- Task directions -
A single number is the answer here: how many lines of the entries contain "aufweisend"?

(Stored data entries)
________________
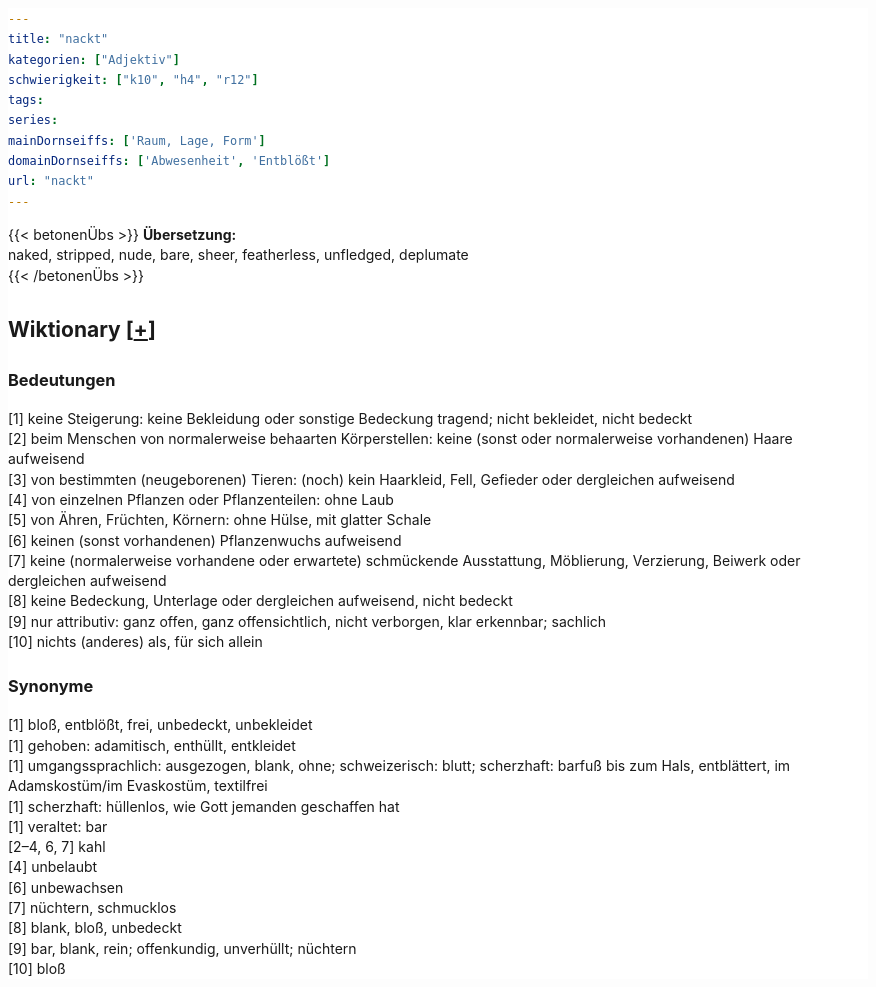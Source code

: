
 ```yaml
---
title: "nackt"
kategorien: ["Adjektiv"]
schwierigkeit: ["k10", "h4", "r12"]
tags:
series:
mainDornseiffs: ['Raum, Lage, Form']
domainDornseiffs: ['Abwesenheit', 'Entblößt']
url: "nackt"
---
```


{{< betonenÜbs >}}
**Übersetzung:**  
naked, stripped, nude, bare, sheer, featherless, unfledged, deplumate  
{{< /betonenÜbs >}}

## Wiktionary [[+](https://de.wiktionary.org/wiki/nackt)]

### Bedeutungen
[1] keine Steigerung: keine Bekleidung oder sonstige Bedeckung tragend; nicht bekleidet, nicht bedeckt  
[2] beim Menschen von normalerweise behaarten Körperstellen: keine (sonst oder normalerweise vorhandenen) Haare aufweisend  
[3] von bestimmten (neugeborenen) Tieren: (noch) kein Haarkleid, Fell, Gefieder oder dergleichen aufweisend  
[4] von einzelnen Pflanzen oder Pflanzenteilen: ohne Laub  
[5] von Ähren, Früchten, Körnern: ohne Hülse, mit glatter Schale  
[6] keinen (sonst vorhandenen) Pflanzenwuchs aufweisend  
[7] keine (normalerweise vorhandene oder erwartete) schmückende Ausstattung, Möblierung, Verzierung, Beiwerk oder dergleichen aufweisend  
[8] keine Bedeckung, Unterlage oder dergleichen aufweisend, nicht bedeckt  
[9] nur attributiv: ganz offen, ganz offensichtlich, nicht verborgen, klar erkennbar; sachlich  
[10] nichts (anderes) als, für sich allein  

### Synonyme
[1] bloß, entblößt, frei, unbedeckt, unbekleidet  
[1] gehoben: adamitisch, enthüllt, entkleidet  
[1] umgangssprachlich: ausgezogen, blank, ohne; schweizerisch: blutt; scherzhaft: barfuß bis zum Hals, entblättert, im Adamskostüm/im Evaskostüm, textilfrei  
[1] scherzhaft: hüllenlos, wie Gott jemanden geschaffen hat  
[1] veraltet: bar  
[2–4, 6, 7] kahl  
[4] unbelaubt  
[6] unbewachsen  
[7] nüchtern, schmucklos  
[8] blank, bloß, unbedeckt  
[9] bar, blank, rein; offenkundig, unverhüllt; nüchtern  
[10] bloß  
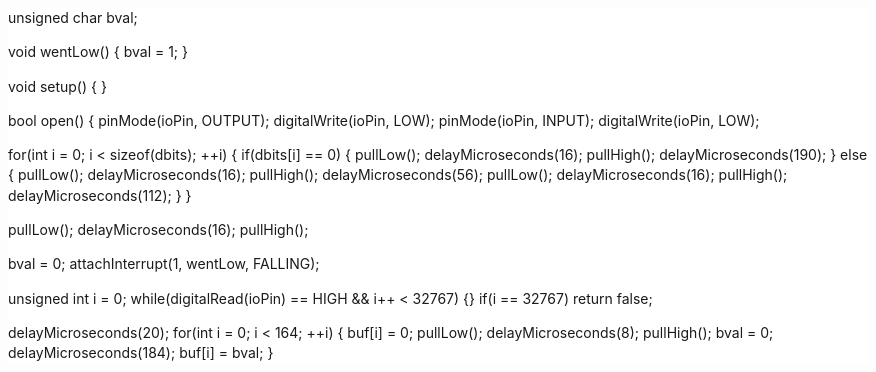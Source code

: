 unsigned char bval;

void wentLow() {
  bval = 1;
}

void setup() {
}

bool open() {
  pinMode(ioPin, OUTPUT);
  digitalWrite(ioPin, LOW);
  pinMode(ioPin, INPUT);
  digitalWrite(ioPin, LOW);

  for(int i = 0; i < sizeof(dbits); ++i) {
    if(dbits[i] == 0) {
      pullLow();
      delayMicroseconds(16);
      pullHigh();
      delayMicroseconds(190);
    } else {
      pullLow();
      delayMicroseconds(16);
      pullHigh();
      delayMicroseconds(56);
      pullLow();
      delayMicroseconds(16);
      pullHigh();
      delayMicroseconds(112);
    }
  }

  pullLow();
  delayMicroseconds(16);
  pullHigh();

  bval = 0;
  attachInterrupt(1, wentLow, FALLING);

  unsigned int i = 0;
  while(digitalRead(ioPin) == HIGH && i++ < 32767) {}
  if(i == 32767)
    return false;

  delayMicroseconds(20);
  for(int i = 0; i < 164; ++i) {
    buf[i] = 0;
    pullLow();
    delayMicroseconds(8);
    pullHigh();
    bval = 0;
    delayMicroseconds(184);
    buf[i] = bval;
  }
________________
- The answer -
5